Each line of the records containing "ManagementのSQLチューニング" is to be copied out and returned.

[Working data — start]

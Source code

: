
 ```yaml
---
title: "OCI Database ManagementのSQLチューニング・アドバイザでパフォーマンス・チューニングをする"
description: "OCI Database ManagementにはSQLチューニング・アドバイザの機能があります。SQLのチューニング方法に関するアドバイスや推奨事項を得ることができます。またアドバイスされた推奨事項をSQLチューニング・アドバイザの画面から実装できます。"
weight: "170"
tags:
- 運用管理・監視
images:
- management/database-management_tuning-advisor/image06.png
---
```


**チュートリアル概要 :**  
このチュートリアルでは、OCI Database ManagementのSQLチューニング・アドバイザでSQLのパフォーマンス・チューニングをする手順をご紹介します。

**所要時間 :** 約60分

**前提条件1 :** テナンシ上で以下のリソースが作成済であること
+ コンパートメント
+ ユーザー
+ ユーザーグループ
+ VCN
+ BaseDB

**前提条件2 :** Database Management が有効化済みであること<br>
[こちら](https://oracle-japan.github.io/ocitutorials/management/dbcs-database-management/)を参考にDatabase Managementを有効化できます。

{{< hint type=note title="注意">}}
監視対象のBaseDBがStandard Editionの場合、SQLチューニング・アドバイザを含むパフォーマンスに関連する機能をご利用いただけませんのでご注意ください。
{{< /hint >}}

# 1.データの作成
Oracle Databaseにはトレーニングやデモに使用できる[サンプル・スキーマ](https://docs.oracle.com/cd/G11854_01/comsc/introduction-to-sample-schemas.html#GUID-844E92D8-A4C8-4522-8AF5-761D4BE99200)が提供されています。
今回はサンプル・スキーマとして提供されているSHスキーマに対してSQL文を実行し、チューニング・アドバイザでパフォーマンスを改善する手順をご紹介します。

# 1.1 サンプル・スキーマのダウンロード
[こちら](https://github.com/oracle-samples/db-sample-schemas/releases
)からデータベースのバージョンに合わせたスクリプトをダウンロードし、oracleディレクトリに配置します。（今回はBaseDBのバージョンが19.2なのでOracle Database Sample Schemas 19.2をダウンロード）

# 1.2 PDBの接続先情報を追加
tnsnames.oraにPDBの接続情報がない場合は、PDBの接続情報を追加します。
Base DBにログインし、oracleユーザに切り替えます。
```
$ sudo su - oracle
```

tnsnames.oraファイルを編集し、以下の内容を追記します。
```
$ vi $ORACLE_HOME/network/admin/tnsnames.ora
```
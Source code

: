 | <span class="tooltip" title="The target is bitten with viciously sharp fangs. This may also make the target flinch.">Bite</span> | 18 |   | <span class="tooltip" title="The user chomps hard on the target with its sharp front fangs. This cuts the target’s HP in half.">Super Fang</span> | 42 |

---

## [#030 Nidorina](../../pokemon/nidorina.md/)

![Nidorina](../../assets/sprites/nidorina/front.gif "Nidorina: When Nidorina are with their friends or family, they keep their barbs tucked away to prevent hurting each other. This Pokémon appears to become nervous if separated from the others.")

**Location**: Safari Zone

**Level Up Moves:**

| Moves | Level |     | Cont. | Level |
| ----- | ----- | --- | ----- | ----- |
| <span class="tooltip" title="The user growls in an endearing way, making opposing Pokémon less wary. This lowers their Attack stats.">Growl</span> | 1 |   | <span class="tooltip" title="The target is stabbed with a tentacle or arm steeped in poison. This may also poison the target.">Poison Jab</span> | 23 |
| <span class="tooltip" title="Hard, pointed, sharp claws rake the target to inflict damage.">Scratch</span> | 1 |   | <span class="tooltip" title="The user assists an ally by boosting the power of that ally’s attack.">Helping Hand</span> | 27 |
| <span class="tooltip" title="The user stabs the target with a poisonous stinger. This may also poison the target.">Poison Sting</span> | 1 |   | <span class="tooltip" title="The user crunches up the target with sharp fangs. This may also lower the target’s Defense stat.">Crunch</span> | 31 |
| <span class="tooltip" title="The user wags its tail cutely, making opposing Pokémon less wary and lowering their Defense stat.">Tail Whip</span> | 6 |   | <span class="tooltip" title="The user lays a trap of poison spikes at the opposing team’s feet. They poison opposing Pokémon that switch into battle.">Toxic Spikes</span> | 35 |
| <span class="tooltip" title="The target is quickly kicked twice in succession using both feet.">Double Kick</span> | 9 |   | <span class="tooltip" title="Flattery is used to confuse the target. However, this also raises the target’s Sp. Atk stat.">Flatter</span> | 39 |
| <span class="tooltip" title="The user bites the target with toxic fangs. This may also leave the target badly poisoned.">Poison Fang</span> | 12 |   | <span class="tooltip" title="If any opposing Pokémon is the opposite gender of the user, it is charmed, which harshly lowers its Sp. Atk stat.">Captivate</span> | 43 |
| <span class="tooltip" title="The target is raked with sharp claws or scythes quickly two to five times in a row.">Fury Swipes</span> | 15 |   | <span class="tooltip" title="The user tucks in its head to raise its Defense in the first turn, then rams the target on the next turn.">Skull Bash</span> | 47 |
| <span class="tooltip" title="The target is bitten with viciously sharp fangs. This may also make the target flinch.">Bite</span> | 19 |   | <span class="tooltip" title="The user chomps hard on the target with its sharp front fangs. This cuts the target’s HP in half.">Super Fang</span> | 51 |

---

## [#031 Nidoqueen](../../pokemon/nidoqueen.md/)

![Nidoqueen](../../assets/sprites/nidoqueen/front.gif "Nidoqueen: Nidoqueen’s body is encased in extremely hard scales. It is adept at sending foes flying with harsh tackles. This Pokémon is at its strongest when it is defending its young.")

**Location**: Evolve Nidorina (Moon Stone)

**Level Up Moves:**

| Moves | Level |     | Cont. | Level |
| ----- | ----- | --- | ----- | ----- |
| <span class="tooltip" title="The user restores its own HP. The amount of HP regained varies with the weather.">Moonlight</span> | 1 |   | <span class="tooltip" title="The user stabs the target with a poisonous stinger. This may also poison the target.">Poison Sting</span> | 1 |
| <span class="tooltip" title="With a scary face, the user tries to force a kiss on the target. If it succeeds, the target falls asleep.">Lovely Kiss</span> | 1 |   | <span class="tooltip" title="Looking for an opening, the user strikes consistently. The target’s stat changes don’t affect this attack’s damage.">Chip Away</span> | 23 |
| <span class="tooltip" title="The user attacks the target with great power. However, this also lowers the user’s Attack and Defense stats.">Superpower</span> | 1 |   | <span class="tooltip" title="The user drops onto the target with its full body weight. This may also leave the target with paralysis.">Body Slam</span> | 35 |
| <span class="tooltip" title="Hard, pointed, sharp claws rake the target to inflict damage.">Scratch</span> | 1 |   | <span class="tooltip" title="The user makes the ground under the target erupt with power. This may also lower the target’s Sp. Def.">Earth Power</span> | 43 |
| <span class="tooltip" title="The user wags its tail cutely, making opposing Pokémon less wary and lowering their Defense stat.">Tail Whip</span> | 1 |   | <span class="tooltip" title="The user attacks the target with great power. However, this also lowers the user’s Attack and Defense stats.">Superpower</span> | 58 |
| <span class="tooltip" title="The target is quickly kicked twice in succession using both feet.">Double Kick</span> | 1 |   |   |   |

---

[Working data — finish]

● Task solution:
title: "OCI Database ManagementのSQLチューニング・アドバイザでパフォーマンス・チューニングをする"
このチュートリアルでは、OCI Database ManagementのSQLチューニング・アドバイザでSQLのパフォーマンス・チューニングをする手順をご紹介します。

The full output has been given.